Investing for California’s Future - Groundwater, Not Dams

Shasta Dam in California

California has already used up the best locations for surface storage

  • We have more than 1,400 dams in the state, fuelling 1,300 reservoirs.  
  • Every major river in California is dammed and some have two or more.  
  • New locations are less and less valuable in terms of water available for storage and in terms of environmental impact.

Dams wreak havoc on the environment

  • In-stream dams block migrating fish, such as salmon, reducing their ability to reproduce.
  • Diversions from rivers and streams to fill off-stream reservoirs reduce flow into the Delta, jeopardizing the most diverse ecosystem on the West Coast of the Americas.
  • Diversions also flood thousands of acres of valuable acreage, including sensitive habitat for endangered or threatened species.

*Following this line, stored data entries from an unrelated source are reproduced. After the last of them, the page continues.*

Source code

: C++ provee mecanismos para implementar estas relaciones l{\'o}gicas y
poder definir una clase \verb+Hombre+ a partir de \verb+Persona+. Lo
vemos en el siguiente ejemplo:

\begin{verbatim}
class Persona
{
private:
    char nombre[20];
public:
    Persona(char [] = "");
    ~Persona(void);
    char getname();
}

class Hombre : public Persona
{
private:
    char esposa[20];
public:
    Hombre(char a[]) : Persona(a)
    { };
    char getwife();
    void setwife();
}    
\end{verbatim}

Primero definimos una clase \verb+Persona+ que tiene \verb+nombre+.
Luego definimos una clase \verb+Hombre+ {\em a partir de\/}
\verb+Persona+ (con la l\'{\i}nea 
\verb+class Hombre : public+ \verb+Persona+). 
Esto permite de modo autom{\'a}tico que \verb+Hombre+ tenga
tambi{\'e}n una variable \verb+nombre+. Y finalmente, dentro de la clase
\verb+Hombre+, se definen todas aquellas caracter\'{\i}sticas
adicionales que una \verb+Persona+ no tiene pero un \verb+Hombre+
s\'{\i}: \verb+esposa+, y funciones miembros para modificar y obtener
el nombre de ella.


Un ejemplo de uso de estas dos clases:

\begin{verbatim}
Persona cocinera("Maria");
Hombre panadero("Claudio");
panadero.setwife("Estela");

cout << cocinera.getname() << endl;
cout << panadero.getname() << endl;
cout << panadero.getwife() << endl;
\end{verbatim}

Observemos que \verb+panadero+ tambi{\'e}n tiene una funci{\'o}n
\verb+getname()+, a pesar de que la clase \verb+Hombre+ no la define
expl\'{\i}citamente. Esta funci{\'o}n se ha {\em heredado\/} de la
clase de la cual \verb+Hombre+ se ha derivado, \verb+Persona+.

Surface water storage is less sensible than groundwater storage

  • Dams and reservoirs cost six times as much as groundwater storage projects to build.
  • Reservoirs deplete first in a drought, so they’re not the best choice for multi-year droughts like the one we’re going through now.
  • In dry seasons, depending on size, dam reservoirs and diversions can evaporate more water than they store.
  • Dams displace local residents who have lived on their land for generations— worldwide, large dams have forced some 40-80 million people from their lands in the past six decades.  

Funding Groundwater Storage Makes More Sense

  • The state has more than 500 groundwater basins, all of which would benefit from recharge.
  • 21 groundwater basins are in a “critical” condition, according to a recent state report. Critical condition means significantly more water has been taken out than put back in.   
  • A warmer climate will make our reservoirs less useful as they’ll fill up faster and spill over. But we can capture that water as it moves downstream and store it underground, reducing flood risk and restoring our groundwater basins.  
  • In an average water year, groundwater supports about 40 percent of the state’s urban and agricultural water uses.  In drought, our reliance climbs above 60 percent.  

Groundwater Storage is Cheaper than Surface Water

  • $2.7 billion can fund 8.4 million acre-feet of groundwater storage, compared to just 1.4 million acre-feet of storage.
  • Groundwater depletion causes subsidence. Some of the farmland in the San Joaquin Valley sunk 13 inches in 2014 according to a NASA report.  The cost of subsidence in terms of damage to roads, canals and other infrastructure has not been calculated but is likely in the tens of millions.  

Groundwater Storage is More Climate Resilient

  • We will be increasingly reliant on groundwater resources as snowpack continues to shrink and reduces surface water supplies due to warming temperatures.  
  • Groundwater storage is more climate resilient because water stored underground is not as vulnerable to evaporation as surface water.